While she doesn’t relish the public eye anymore, the library dedication is different, he said.
“This is a political event going on this week. Pat doesn’t like politics--the lies, the exaggerations,” he said. “They’re all going to be there this week. It’s not really her cup of tea, but she’s loyal and she knows how much this means to Dick.
“This is obviously a very special occasion,” he said. “You can’t measure the impact of this.”
Just after the resignation, there was public speculation that Pat Nixon had gone into a deep depression as the criticism of her husband mounted. Then, when Washington Post journalist Bob Woodward published his book “The Final Days” in 1976, the former First Lady suffered a stroke. She suffered another series of strokes later.

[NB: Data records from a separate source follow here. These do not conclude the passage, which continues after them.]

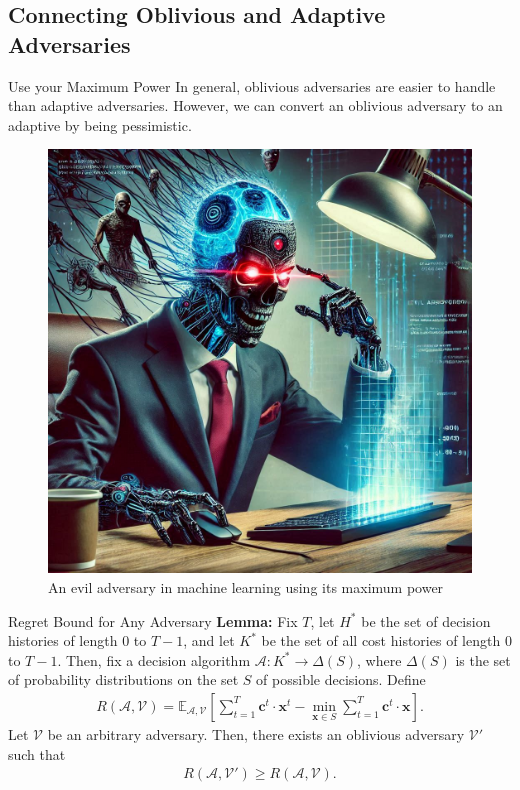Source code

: \documentclass{beamer}
\begin{document}
\subsection{Connecting Oblivious and Adaptive Adversaries}
\begin{frame}{Use your Maximum Power}
    In general, oblivious adversaries are easier to handle than adaptive adversaries. However, we can convert an oblivious adversary to an adaptive by being pessimistic.
    \begin{figure}
        \centering
        \includegraphics[width=0.4\linewidth]{images/An evil adversary in machine learning using its maximum power, with a focus on machine learning and optimization.png}
        \caption{An evil adversary in machine learning using its maximum power}
    \end{figure}
\end{frame}

\begin{frame}{Regret Bound for Any Adversary}
    \textbf{Lemma:}
        Fix $T$, let $H^*$ be the set of decision histories of length $0$ to $T-1$, and let $K^*$ be the set of all cost histories of length $0$ to $T-1$. Then, fix a decision algorithm $\mathcal{A} : K^* \to \Delta(S)$, where $\Delta(S)$ is the set of probability distributions on the set $S$ of possible decisions. Define
        \begin{align*}
            R(\mathcal{A}, \mathcal{V}) = \mathbb{E}_{\mathcal{A}, \mathcal{V}} \left[ \sum_{t=1}^T \mathbf{c}^t \cdot \mathbf{x}^t - \min_{\mathbf{x} \in S} \sum_{t=1}^T \mathbf{c}^t \cdot \mathbf{x} \right].
        \end{align*}
        Let $\mathcal{V}$ be an arbitrary adversary. Then, there exists an oblivious adversary $\mathcal{V}'$ such that
        \begin{align*}            
            R(\mathcal{A}, \mathcal{V}') \geq R(\mathcal{A}, \mathcal{V}).
        \end{align*}
\end{frame}
\end{document}
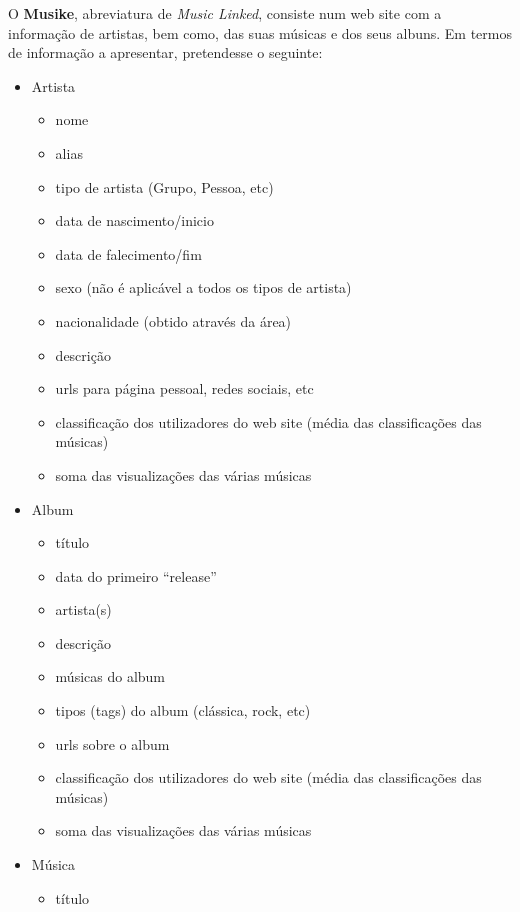\documentclass{article}
\begin{document}
O \textbf{Musike}, abreviatura de \textit{Music Linked}, consiste num web site com a informação de artistas, bem como, das suas músicas e dos seus albuns. Em termos de informação a apresentar, pretendesse o seguinte:
\begin{itemize}
    \item Artista
        \begin{itemize}
            \item nome
            \item alias
            \item tipo de artista (Grupo, Pessoa, etc)
            \item data de nascimento/inicio
            \item data de falecimento/fim
            \item sexo (não é aplicável a todos os tipos de artista)
            \item nacionalidade (obtido através da área)
            \item descrição
            \item urls para página pessoal, redes sociais, etc
            \item classificação dos utilizadores do web site (média das classificações das músicas)
            \item soma das visualizações das várias músicas
        \end{itemize}
    \item Album
        \begin{itemize}
            \item título
            \item data do primeiro ``release''
            \item artista(s)
            \item descrição
            \item músicas do album
            \item tipos (tags) do album (clássica, rock, etc)
            \item urls sobre o album
            \item classificação dos utilizadores do web site (média das classificações das músicas)
            \item soma das visualizações das várias músicas
        \end{itemize}
    \item Música
        \begin{itemize}
            \item título

\end{itemize}
\end{itemize}
\end{document}
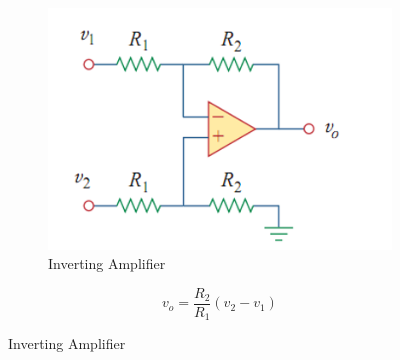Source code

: \documentclass[a4paper,11pt,UTF8]{article}
\begin{document}
\begin{figure}[H]
	\begin{minipage}{.69\textwidth}
		\begin{figure}[H] 
			\centering 
			\includegraphics[scale=0.5]{./img/9.5.png}
			\caption{Inverting Amplifier}
		\end{figure}
	\end{minipage}
	\begin{minipage}{.29\textwidth}
		\LARGE{$$
			v_o=\frac{R_2}{R_1}(v_2-v_1)
			$$}
	\end{minipage}
\end{figure}
\end{document}
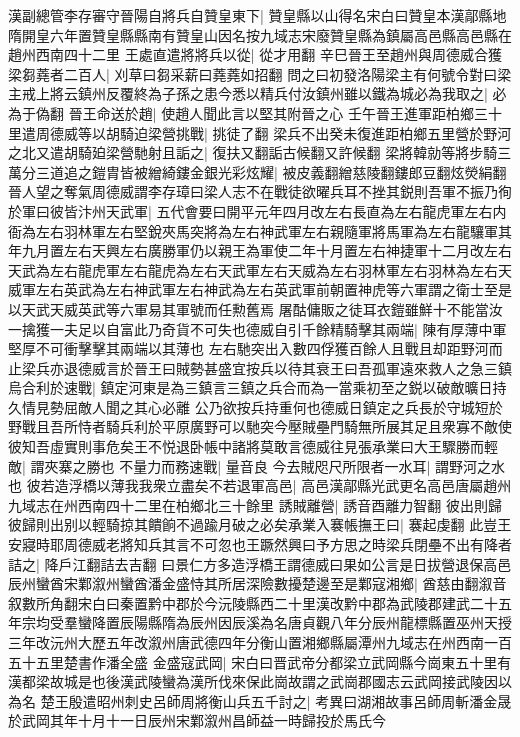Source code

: 漢副總管李存審守晉陽自將兵自贊皇東下|{
	贊皇縣以山得名宋白曰贊皇本漢鄗縣地隋開皇六年置贊皇縣縣南有贊皇山因名按九域志宋廢贊皇縣為鎮屬高邑縣高邑縣在趙州西南四十二里}
王處直遣將將兵以從|{
	從才用翻}
辛巳晉王至趙州與周德威合獲梁芻蕘者二百人|{
	刈草曰芻采薪曰蕘蕘如招翻}
問之曰初發洛陽梁主有何號令對曰梁主戒上將云鎮州反覆終為子孫之患今悉以精兵付汝鎮州雖以鐵為城必為我取之|{
	必為于偽翻}
晉王命送於趙|{
	使趙人聞此言以堅其附晉之心}
壬午晉王進軍距柏鄉三十里遣周德威等以胡騎迫梁營挑戰|{
	挑徒了翻}
梁兵不出癸未復進距柏鄉五里營於野河之北又遣胡騎廹梁營馳射且詬之|{
	復扶又翻詬古候翻又許候翻}
梁將韓勍等將步騎三萬分三道追之鎧胄皆被繒綺鏤金銀光彩炫耀|{
	被皮義翻繒慈陵翻鏤郎豆翻炫熒絹翻}
晉人望之奪氣周德威謂李存璋曰梁人志不在戰徒欲曜兵耳不挫其鋭則吾軍不振乃徇於軍曰彼皆汴州天武軍|{
	五代會要曰開平元年四月改左右長直為左右龍虎軍左右内衙為左右羽林軍左右堅銳夾馬突將為左右神武軍左右親隨軍將馬軍為左右龍驤軍其年九月置左右天興左右廣勝軍仍以親王為軍使二年十月置左右神捷軍十二月改左右天武為左右龍虎軍左右龍虎為左右天武軍左右天威為左右羽林軍左右羽林為左右天威軍左右英武為左右神武軍左右神武為左右英武軍前朝置神虎等六軍謂之衛士至是以天武天威英武等六軍易其軍號而任勲舊焉}
屠酤傭販之徒耳衣鎧雖鮮十不能當汝一擒獲一夫足以自富此乃奇貨不可失也德威自引千餘精騎擊其兩端|{
	陳有厚薄中軍堅厚不可衝擊擊其兩端以其薄也}
左右馳突出入數四俘獲百餘人且戰且却距野河而止梁兵亦退德威言於晉王曰賊勢甚盛宜按兵以待其衰王曰吾孤軍遠來救人之急三鎮烏合利於速戰|{
	鎮定河東是為三鎮言三鎮之兵合而為一當乘初至之鋭以破敵曠日持久情見勢屈敵人聞之其心必離}
公乃欲按兵持重何也德威日鎮定之兵長於守城短於野戰且吾所恃者騎兵利於平原廣野可以馳突今壓賊壘門騎無所展其足且衆寡不敵使彼知吾虛實則事危矣王不悦退卧帳中諸將莫敢言德威往見張承業曰大王驟勝而輕敵|{
	謂夾寨之勝也}
不量力而務速戰|{
	量音良}
今去賊咫尺所限者一水耳|{
	謂野河之水也}
彼若造浮橋以薄我我衆立盡矣不若退軍高邑|{
	高邑漢鄗縣光武更名高邑唐屬趙州九域志在州西南四十二里在柏鄉北三十餘里}
誘賊離營|{
	誘音酉離力智翻}
彼出則歸彼歸則出别以輕騎掠其饋餉不過踰月破之必矣承業入褰帳撫王曰|{
	褰起虔翻}
此豈王安寢時耶周德威老將知兵其言不可忽也王蹶然興曰予方思之時梁兵閉壘不出有降者詰之|{
	降戶江翻詰去吉翻}
曰景仁方多造浮橋王謂德威曰果如公言是日拔營退保高邑　辰州蠻酋宋鄴溆州蠻酋潘金盛恃其所居深險數擾楚邊至是鄴寇湘鄉|{
	酋慈由翻溆音叙數所角翻宋白曰秦置黔中郡於今沅陵縣西二十里漢改黔中郡為武陵郡建武二十五年宗均受羣蠻降置辰陽縣隋為辰州因辰溪為名唐貞觀八年分辰州龍標縣置巫州天授三年改沅州大歷五年改溆州唐武德四年分衡山置湘鄉縣屬潭州九域志在州西南一百五十五里楚書作潘全盛}
金盛寇武岡|{
	宋白曰晋武帝分都梁立武岡縣今崗東五十里有漢都梁故城是也後漢武陵蠻為漢所伐來保此崗故謂之武崗郡國志云武岡接武陵因以為名}
楚王殷遣昭州刺史呂師周將衡山兵五千討之|{
	考異曰湖湘故事呂師周斬潘金晟於武岡其年十月十一日辰州宋鄴溆州昌師益一時歸投於馬氏今}


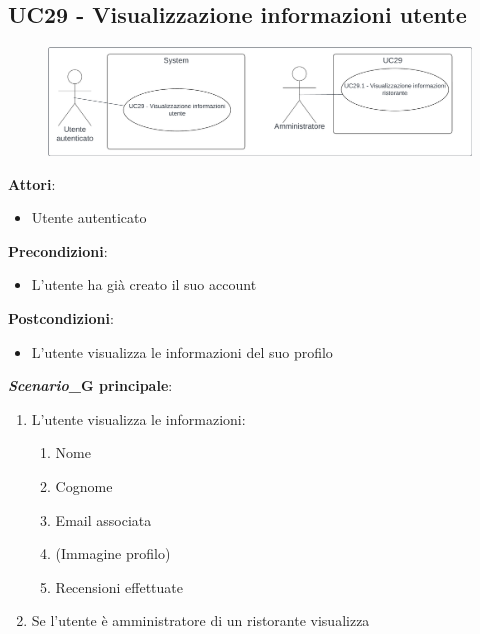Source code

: \subsection{UC29 - Visualizzazione informazioni utente}\label{usecase:29}
\begin{figure}[H]
    \centering
    \includegraphics[width=0.9\linewidth]{ucd/UCD29.png}
\end{figure}
\textbf{Attori}:
\begin{itemize}
    \item Utente autenticato
\end{itemize}
\textbf{Precondizioni}:
\begin{itemize}
    \item L'utente ha già creato il suo account
\end{itemize}
\textbf{Postcondizioni}:
\begin{itemize}
    \item L'utente visualizza le informazioni del suo profilo
\end{itemize}
\textbf{\textit{Scenario}_G principale}:
\begin{enumerate}
    \item L'utente visualizza le informazioni:
    \begin{enumerate}
        \item Nome
        \item Cognome
        \item Email associata
        \item (Immagine profilo)
        \item Recensioni effettuate
    \end{enumerate}
    \item Se l'utente è amministratore di un ristorante visualizza 
\end{enumerate}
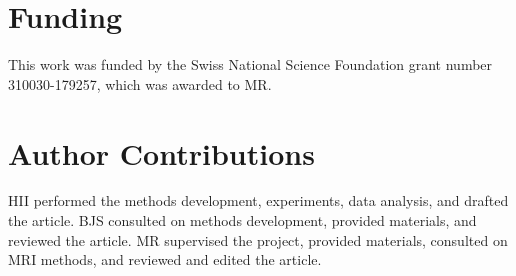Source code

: \section{Funding}
This work was funded by the Swiss National Science Foundation grant number 310030-179257, which was awarded to MR.

\section{Author Contributions}
HII performed the methods development, experiments, data analysis, and drafted the article.
BJS consulted on methods development, provided materials, and reviewed the article.
MR supervised the project, provided materials, consulted on MRI methods, and reviewed and edited the article.
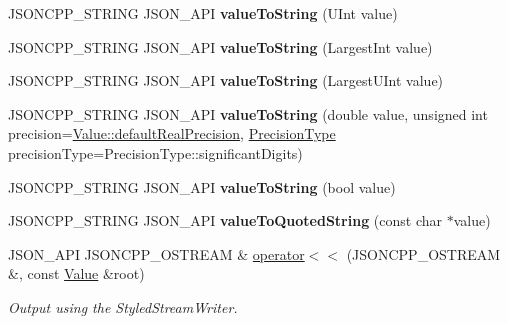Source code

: \begin{DoxyCompactItemize}
\mbox{\label{namespaceJson_a99bc401be7f8a09a8439f3e7219b1f12}} 
J\+S\+O\+N\+C\+P\+P\+\_\+\+S\+T\+R\+I\+NG J\+S\+O\+N\+\_\+\+A\+PI {\bfseries value\+To\+String} (U\+Int value)
\item 
\mbox{\label{namespaceJson_a4732517cb28d203cfd4354d05952a81b}} 
J\+S\+O\+N\+C\+P\+P\+\_\+\+S\+T\+R\+I\+NG J\+S\+O\+N\+\_\+\+A\+PI {\bfseries value\+To\+String} (Largest\+Int value)
\item 
\mbox{\label{namespaceJson_a6283ea3db02efe9104ae6baff698245a}} 
J\+S\+O\+N\+C\+P\+P\+\_\+\+S\+T\+R\+I\+NG J\+S\+O\+N\+\_\+\+A\+PI {\bfseries value\+To\+String} (Largest\+U\+Int value)
\item 
\mbox{\label{namespaceJson_ac02258b61007c42eb3b317c0b210dffc}} 
J\+S\+O\+N\+C\+P\+P\+\_\+\+S\+T\+R\+I\+NG J\+S\+O\+N\+\_\+\+A\+PI {\bfseries value\+To\+String} (double value, unsigned int precision=\hyperlink{classJson_1_1Value_aaece556f282980ec2be4b39b9576075f}{Value\+::default\+Real\+Precision}, \hyperlink{namespaceJson_af6e1447a3c43e3a62e11050dd0a11ce8}{Precision\+Type} precision\+Type=Precision\+Type\+::significant\+Digits)
\item 
\mbox{\label{namespaceJson_a0a706a1fffba4fe8a8c1ef75b2dbbfab}} 
J\+S\+O\+N\+C\+P\+P\+\_\+\+S\+T\+R\+I\+NG J\+S\+O\+N\+\_\+\+A\+PI {\bfseries value\+To\+String} (bool value)
\item 
\mbox{\label{namespaceJson_aaf777a6923bcb4cf63a2729973fe5315}} 
J\+S\+O\+N\+C\+P\+P\+\_\+\+S\+T\+R\+I\+NG J\+S\+O\+N\+\_\+\+A\+PI {\bfseries value\+To\+Quoted\+String} (const char $\ast$value)
\item 
J\+S\+O\+N\+\_\+\+A\+PI J\+S\+O\+N\+C\+P\+P\+\_\+\+O\+S\+T\+R\+E\+AM \& \hyperlink{namespaceJson_a975d1dbca8aa7a06f38d373edcb9081c}{operator$<$$<$} (J\+S\+O\+N\+C\+P\+P\+\_\+\+O\+S\+T\+R\+E\+AM \&, const \hyperlink{classJson_1_1Value}{Value} \&root)
\begin{DoxyCompactList}\small\item\em Output using the Styled\+Stream\+Writer. \end{DoxyCompactList}\item 
\mbox{\label{namespaceJson_ac99d7a5551039dfa712dd1d143c25a16}} 

\end{DoxyCompactItemize}
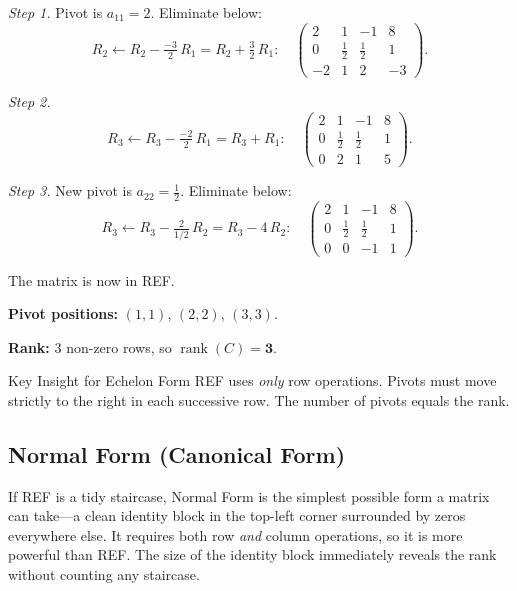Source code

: \documentclass[12pt,a4paper]{article}
\begin{document}
\textit{Step 1.} Pivot is $a_{11}=2$. Eliminate below:
\[
R_2 \leftarrow R_2 - \tfrac{-3}{2}\,R_1 = R_2 + \tfrac{3}{2}\,R_1:
\quad
\begin{pmatrix} 2 & 1 & -1 & 8 \\ 0 & \tfrac{1}{2} & \tfrac{1}{2} & 1 \\ -2 & 1 & 2 & -3 \end{pmatrix}.
\]

\textit{Step 2.}
\[
R_3 \leftarrow R_3 - \tfrac{-2}{2}\,R_1 = R_3 + R_1:
\quad
\begin{pmatrix} 2 & 1 & -1 & 8 \\ 0 & \tfrac{1}{2} & \tfrac{1}{2} & 1 \\ 0 & 2 & 1 & 5 \end{pmatrix}.
\]

\textit{Step 3.} New pivot is $a_{22}=\tfrac{1}{2}$. Eliminate below:
\[
R_3 \leftarrow R_3 - \tfrac{2}{1/2}\,R_2 = R_3 - 4\,R_2:
\quad
\begin{pmatrix} 2 & 1 & -1 & 8 \\ 0 & \tfrac{1}{2} & \tfrac{1}{2} & 1 \\ 0 & 0 & -1 & 1 \end{pmatrix}.
\]

The matrix is now in REF.

\textbf{Pivot positions:} $(1,1)$, $(2,2)$, $(3,3)$.

\textbf{Rank:} 3 non-zero rows, so $\operatorname{rank}(C) = \mathbf{3}$.

\begin{learnbox}{Key Insight for Echelon Form}
REF uses \emph{only} row operations. Pivots must move strictly to the right in each successive row. The number of pivots equals the rank.
\end{learnbox}

\subsection{Normal Form (Canonical Form)}

If REF is a tidy staircase, Normal Form is the simplest possible form a matrix can take---a clean
identity block in the top-left corner surrounded by zeros everywhere else. It requires both row
\emph{and} column operations, so it is more powerful than REF. The size of the identity block
immediately reveals the rank without counting any staircase.
\end{document}
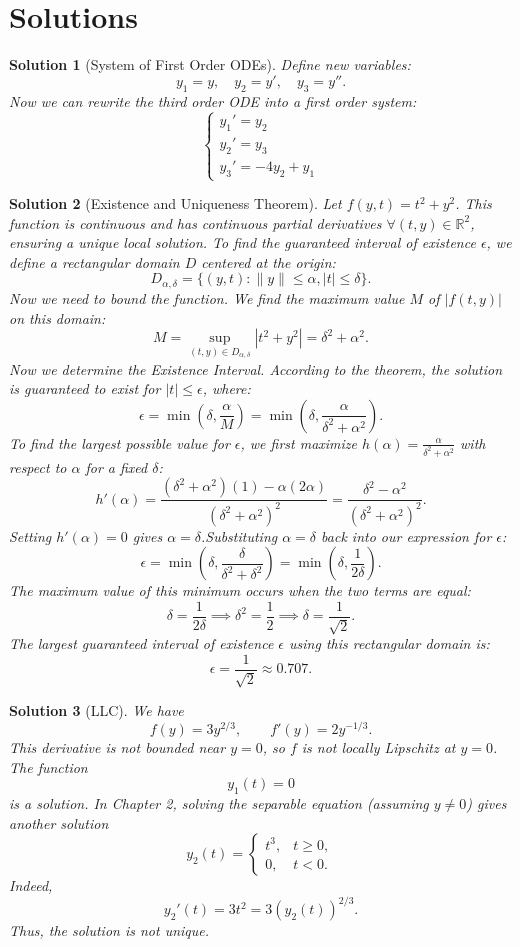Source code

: \documentclass{article}
\newtheorem{solution}{Solution}
\newcommand{\R}{\mathbb{R}}
\begin{document}
\section{Solutions}
\begin{solution}[System of First Order ODEs]
    Define new variables:
    \[y_1 = y, \quad y_2 = y', \quad y_3 = y''.\]
    Now we can rewrite the third order ODE into a first order system:
    \[\begin{cases}
        y_1' = y_2\\
        y_2' = y_3\\
        y_3' = -4y_2 + y_1
    \end{cases}\]
\end{solution}
\begin{solution}[Existence and Uniqueness Theorem]
    Let $f(y,t) = t^2+y^2$. This function is continuous and has continuous partial derivatives $\forall(t,y) \in \R^2$, ensuring a unique local solution. To find the guaranteed interval of existence $\epsilon$, we define a rectangular domain $D$ centered at the origin:
    \[D_{\alpha,\delta} = \{(y,t) : \|y\| \leq \alpha, |t| \leq \delta\}.\]
    Now we need to bound the function. We find the maximum value $M$ of $|f(t, y)|$ on this domain:
    \[M = \sup_{(t, y) \in D_{\alpha, \delta}} |t^2 + y^2| = \delta^2 + \alpha^2.\]
    Now we determine the Existence Interval. According to the theorem, the solution is guaranteed to exist for $|t| \leq \epsilon$, where:
    \[\epsilon = \min \left(\delta, \frac{\alpha}{M}\right) = \min \left(\delta, \frac{\alpha}{\delta^2 + \alpha^2}\right).\]
    To find the largest possible value for $\epsilon$, we first maximize $h(\alpha) = \frac{\alpha}{\delta^2 + \alpha^2}$ with respect to $\alpha$ for a fixed $\delta$:
    \[h'(\alpha) = \frac{(\delta^2 + \alpha^2)(1) - \alpha(2\alpha)}{(\delta^2 + \alpha^2)^2} = \frac{\delta^2 - \alpha^2}{(\delta^2 + \alpha^2)^2}.\]
    Setting $h'(\alpha) = 0$ gives $\alpha = \delta$.Substituting $\alpha = \delta$ back into our expression for $\epsilon$:
    \[\epsilon = \min \left( \delta, \frac{\delta}{\delta^2 + \delta^2} \right) = \min \left( \delta, \frac{1}{2\delta} \right).\]
    The maximum value of this minimum occurs when the two terms are equal:
    \[\delta = \frac{1}{2\delta} \implies \delta^2 = \frac{1}{2} \implies \delta = \frac{1}{\sqrt{2}}.\]
    The largest guaranteed interval of existence $\epsilon$ using this rectangular domain is:
    \[\epsilon = \frac{1}{\sqrt{2}} \approx 0.707.\]
\end{solution}
\begin{solution}[LLC]
    We have
    \[f(y) = 3y^{2/3}, \qquad f'(y) = 2y^{-1/3}.\]
    This derivative is not bounded near \(y=0\), so \(f\) is not locally Lipschitz at \(y=0\).
    The function
    \[y_1(t) = 0\]
    is a solution.
    In Chapter 2, solving the separable equation (assuming \(y \neq 0\)) gives another solution
    \[y_2(t) = \begin{cases}t^3, & t \ge 0, \\ 0, & t < 0.\end{cases}\]
    Indeed,
    \[y_2'(t) = 3t^2 = 3(y_2(t))^{2/3}.\]
    Thus, the solution is not unique.
\end{solution}
\end{document}
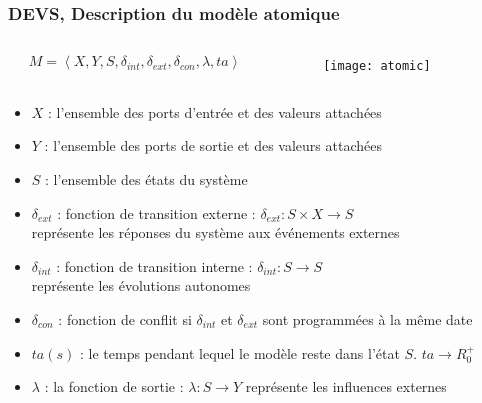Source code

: \documentclass[xetex, compress, table, svgnames]{beamer}
\begin{document}
\begin{frame}
  \frametitle{DEVS, Description du modèle atomique}
  \begin{exampleblock}{}
    \begin{columns}
      \begin{column}[c]{.45\textwidth}
        \begin{equation*}
          M = \left\langle X,Y, S, \delta_{\mathit{int}}, \delta_{\mathit{ext}},
            \delta_{\mathit{con}},\lambda, \mathit{ta} \right\rangle
        \end{equation*}
      \end{column}
      \begin{column}[c]{.45\textwidth}
        \begin{figure}[h]
          \begin{center}
            \texttt{[image: atomic]}
          \end{center}
        \end{figure}
      \end{column}
    \end{columns}
  \end{exampleblock}
  \begin{exampleblock}{}
    \begin{itemize}[<+->]
    \item $X$ : l'ensemble des \alert{ports d'entrée} et des valeurs
      attachées
    \item $Y$ : l'ensemble des \alert{ports de sortie} et des valeurs
      attachées
    \item $S$ : l'ensemble des \alert{états} du système
    \item $\delta_{ext}$ : fonction de \alert{transition externe} :
      $\delta_{ext} : S \times X \rightarrow S$\\représente les
      réponses du système aux événements externes
    \item $\delta_{int}$ : fonction de \alert{transition interne} :
      $\delta_{int} : S \rightarrow S$\\représente les évolutions
      autonomes
    \item $\delta_{con}$ : fonction de \alert{conflit} si
      $\delta_{int}$ et $\delta_{ext}$ sont programmées à la même date
    \item $ta(s)$ : \alert{le temps} pendant lequel le modèle reste
      dans l'état $S$. $ta \rightarrow R_0^+$
    \item $\lambda$ : la \alert{fonction de sortie} : $\lambda : S
      \rightarrow Y$ représente les influences externes
    \end{itemize}
  \end{exampleblock}
\end{frame}
\end{document}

“It isn’t her health that keeps her at home,” said Patricia Reilly Hitt, a national co-chairperson of Nixon’s 1968 presidential campaign who lives in Corona del Mar.
“She went along (while her husband was President) and she was a good sport and did everything she needed to, and now she doesn’t need to be like that,” she said. “She’s a private person and always has been. She was also a wonderful support to him.”
Was she driven to privacy by the hurt she suffered from the Watergate scandal?
“You’ll find any wife whose husband is maligned is hurt,” Hitt said. “If you feel that the criticism is unjust, and an overreaction and to a large extent much greater than deserved, then you’re going to be extra hurt and I imagine angry too. Pat is a human being, a very warm, loving, human being.
“It’s something you learn to live with, but I’m sure all of them are delighted about the library,” she said, adding that the dedication is a kind of vindication of the Nixon name.
“I think he’s being vindicated every day . . . That’s got to make Pat feel good, and the the girls too, because it was tough on them,” she said.
In the last decade and a half, the few reports of how Pat Nixon has fared have come mostly from her younger daughter, Julie. In 1986, Julie Eisenhower wrote “Pat Nixon: The Untold Story,” a loving valentine to a mother who had persevered in the face of what the family perceived as undeserved criticism of the man they loved most.
In the book, Julie Eisenhower recounted what her mother said about Watergate: “Watergate is the only crisis that ever got me down. And I know I will never live to see the vindication.”
Her friends say she spends much of her time gardening, long a passion, and with her children and grandchildren.
Three years ago, at a First Ladies Lecture Series in Washington, Julie said: “Mother looks wonderful--she doesn’t have a limp or anything. She suffers from emphysema, so she doesn’t go out too much. But she does go to lunches and dinners and baby-sits the grandchildren.”
She has also remained loyal to old friends.
A college roommate from USC, Mrs. J. Curtis Counts of Los Angeles, said Pat Nixon called her a few weeks ago after sending her an invitation to the library dedication.
“She’s a little frail, but she recovered very well from the stroke,” she said. “There’s no visible evidence that she ever had it.
“She doesn’t go to many functions anymore. I guess she doesn’t feel like getting into the scene anymore,” she said. “But she was real excited about this. She was so happy that they finally got the library project going. I think she just would be so pleased to have him (Richard Nixon) on the upbeat again, and that people would clamor to see him and to wish him luck and all that sort of thing.”
Pat Nixon, say some of her friends, is looking forward to the dedication as she would a family holiday reunion.
“Everybody is very, very happy about it,” said Anne Cox, Tricia Cox’s mother-in-law, who was staying with friends in Newport Beach to attend the celebrations. “I’m just thrilled to be here. I just think it’s a wonderful occasion for the entire Nixon family.”